I was 15 years old and starting my 5th year in a private all boy's school when my father went on strike with the Amalgamated Transit Workers against Greyhound Bus Lines, his employers for the previous 20+ years. To this day, I don't know exactly what the issues were that led the bus drivers to walk off the job, but I vividly remember Dad's working conditions. For some time, he'd been on the so-called "extra board", which basically meant he was a driver on call to fill in whenever another driver was unable to complete his route at the given time. He would leave at all sorts of irregular hours, drive potentially hundreds of miles, and then be forced to sleep in a lounge with no bed for a few hours before driving all the way back and hoping he could get a full night's rest before the next call came in.

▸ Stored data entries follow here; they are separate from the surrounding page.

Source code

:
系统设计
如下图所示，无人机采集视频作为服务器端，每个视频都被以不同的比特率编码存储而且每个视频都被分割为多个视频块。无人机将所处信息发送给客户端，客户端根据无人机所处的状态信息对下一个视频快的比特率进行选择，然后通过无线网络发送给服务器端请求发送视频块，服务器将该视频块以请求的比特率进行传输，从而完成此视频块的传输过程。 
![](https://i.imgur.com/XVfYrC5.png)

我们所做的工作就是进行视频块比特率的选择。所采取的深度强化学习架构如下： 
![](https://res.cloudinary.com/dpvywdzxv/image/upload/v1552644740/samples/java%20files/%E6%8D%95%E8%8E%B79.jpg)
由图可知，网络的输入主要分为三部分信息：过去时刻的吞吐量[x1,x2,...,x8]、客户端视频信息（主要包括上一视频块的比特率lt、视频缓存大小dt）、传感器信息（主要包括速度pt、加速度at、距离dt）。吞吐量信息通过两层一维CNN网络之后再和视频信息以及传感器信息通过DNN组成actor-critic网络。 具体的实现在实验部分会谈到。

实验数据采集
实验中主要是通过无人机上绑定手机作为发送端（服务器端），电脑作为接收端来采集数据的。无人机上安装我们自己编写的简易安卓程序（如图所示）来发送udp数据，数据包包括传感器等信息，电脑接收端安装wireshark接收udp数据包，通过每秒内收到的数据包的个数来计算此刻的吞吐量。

He'd been exhausted for, seemingly, years. He has back problems and repeat stress injuries in his forearm to this day, some 18 years after he last drove a big blue bus.

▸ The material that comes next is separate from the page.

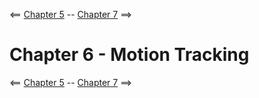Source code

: <== [Chapter 5](./Chapter_05.md) -- [Chapter 7](./Chapter_07.md) ==>

# Chapter 6 - Motion Tracking
    
<== [Chapter 5](./Chapter_05.md) -- [Chapter 7](./Chapter_07.md) ==>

I can still see the orange placard with this black letters that he would wear around his chest as he and his fellow drivers walked the picket line. It was the first time I'd ever heard the term "scab". I was a gifted kid in a working class family going to one of the most expensive schools in the country on scholarships and loans floated directly on Mom and Dad. Losing one of the two incomes in the house was not a nice thing. But, Dad knew, if they didn't make a stand there, then the ownership would know they could just roll over the drivers and have even worse conditions.

Sadly, after nearly 18 months of walking the line, the union caved. Scab drivers were easy to find. They received no support from their fellow drivers at Trailways and the other unions, to my knowledge. And, if I remember correctly, Amalgamated Transit's headquarters was actually IN Greyhound's corporate offices. Dad never drove a bus again and found a new career in the local DMV, where he earned a reputation seemingly around the entire city as a model of fairness & decency within an otherwise heartless department.

Point being, collective action cannot survive in a vacuum.

I am not, as of yet, a member of the Writers Guild of America. I hope to be, one day. But I'm also a producer, and one of the reasons why some of my projects haven't shot yet is because it's important to me to make sure I can actually PAY my cast and crew. Filmmaking is a collaborative process, and, yes, producers take a measure of financial risk on projects and should be rewarded accordingly. But producers, as the ultimate owners of a title, have the capacity to resell the original creative work of artists in a million different ways. A finished film can literally keep making money for a producer for ever, as long as there is someone, somewhere, who'll broadcast or screen it for a paying audience. And if I'm reselling your story and your words and your ideas (as a writer), and your vision and presentation (as a director) or, even, in the case of an actor, images of YOUR FACE, it's only fair that you reap some of that benefit.

So tomorrow afternoon, I intend to put on my track shoes, head over to Paramount Pictures, pick up a sign, and walk the line for a few hours.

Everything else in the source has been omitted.